Today, our featured Black educator is Henry Alexander Hunt Jr.
Henry Alexander Hunt Jr. was born in Sparta, Georgia on October 10, 1866. He was born to farmers, the youngest of eight children. He was biracial; his father was white and his mother was African-American. Although his appearance made it so that he could pass as white, Hunt never denied his Blackness and dedicated his life and professional career to supporting and lifting African-American people.
As a young child, he worked with his family on his farm, “spending his earliest years, chopping, cotton, hoeing, potatoes, dropping corn and shell peanuts, and peas for planting, himself said that he ‘learned very early in life the hardships that beset darkies on small, rundown farms.’” His experiences working on his family farm would shape his outlook on life and his career.
He attended and graduated from Atlanta University with a bachelor’s degree in arts in 1890, beginning at age 16. He met his wife on the campus of Atlanta University, the former Florence Johnson, whom he married in 1893. Once he graduated from Atlanta, he had a job lined up on the continent of Africa yet he turned it down to remain in the south.
He left Atlanta to work as a principal at the Charlotte Common Grade School in Charlotte, North Carolina.

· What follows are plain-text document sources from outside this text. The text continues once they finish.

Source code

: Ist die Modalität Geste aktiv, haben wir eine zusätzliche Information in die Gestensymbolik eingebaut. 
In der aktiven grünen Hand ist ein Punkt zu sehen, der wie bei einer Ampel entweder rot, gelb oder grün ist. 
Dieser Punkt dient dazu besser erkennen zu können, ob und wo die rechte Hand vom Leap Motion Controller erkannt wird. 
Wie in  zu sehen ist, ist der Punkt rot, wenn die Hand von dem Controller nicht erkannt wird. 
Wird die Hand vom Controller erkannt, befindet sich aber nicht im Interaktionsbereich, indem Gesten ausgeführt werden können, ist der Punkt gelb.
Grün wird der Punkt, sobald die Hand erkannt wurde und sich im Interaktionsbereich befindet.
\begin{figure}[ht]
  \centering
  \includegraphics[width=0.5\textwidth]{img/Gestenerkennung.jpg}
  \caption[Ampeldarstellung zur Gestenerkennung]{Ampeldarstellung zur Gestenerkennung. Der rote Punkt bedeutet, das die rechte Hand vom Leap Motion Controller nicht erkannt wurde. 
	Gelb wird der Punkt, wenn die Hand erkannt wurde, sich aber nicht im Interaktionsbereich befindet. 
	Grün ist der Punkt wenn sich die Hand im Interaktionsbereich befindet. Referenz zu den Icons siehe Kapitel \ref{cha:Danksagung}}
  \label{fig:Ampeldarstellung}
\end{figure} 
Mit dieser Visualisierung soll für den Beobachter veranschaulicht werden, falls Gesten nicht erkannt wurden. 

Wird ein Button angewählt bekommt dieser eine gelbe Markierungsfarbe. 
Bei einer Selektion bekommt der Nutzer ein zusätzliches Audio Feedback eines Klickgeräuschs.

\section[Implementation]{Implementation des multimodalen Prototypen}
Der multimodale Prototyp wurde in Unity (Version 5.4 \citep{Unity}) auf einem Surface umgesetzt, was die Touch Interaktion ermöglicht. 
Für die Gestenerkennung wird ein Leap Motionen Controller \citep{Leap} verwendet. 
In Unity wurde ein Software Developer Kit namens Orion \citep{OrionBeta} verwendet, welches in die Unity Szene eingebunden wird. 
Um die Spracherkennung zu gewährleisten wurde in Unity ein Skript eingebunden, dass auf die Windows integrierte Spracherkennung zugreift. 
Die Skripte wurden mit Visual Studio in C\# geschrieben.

Following his tenure there, he became business manager and director of trades at Biddle University in Charlotte. His work in North Carolina, heavily revolved around Black farmers; gaining their trust and respect because of his work.
That work caught the attention of white northern philanthropists, who persuaded him to leave Charlotte to return to Georgia to help start the Fort Valley High Industrial School, which would become Fort Valley State University. Hunt brought the same passion and dedication to Black farmers that he had with him in Charlotte.
Under Hunt’s leadership, much of the physical footprint of the campus took form and the curriculum was radically transformed to focus primarily on industrial and agricultural education. Hunt used the school’s growth to promote social and economic progress for African Americans and became a nationally recognized champion of their advancement in progress. Hunt and his teachers brought scientific farming to many Black farmers in Georgia through the curriculum of Fort Valley State.
Hunt caught the attention of state and federal policymakers. The governor of Georgia appointed Hunt to be the supervisor of Negro Economics in Georgia. During the Great Depression, Hunt was called by President Roosevelt to work with his administration to address the plight of Black farmers. Hunt was part of the infamous Black cabinet of Franklin Roosevelt— of whom W.E.B. DuBois took much of the credit for Hunter’s appointment. DuBois said he “knew of no one in the United States, who had such wide and intimate knowledge of the black rural self and such devoted, personal interest and its betterment.”
Additionally, Hunt was responsible for establishing the Flint River Farms cooperative for Black farmers, and getting Blacks to form credit unions. Henry Alexander Hunt was a champion of Black farmers and Black education.
Henry Alexander Hunt; a member of the Black Educator Hall of Fame.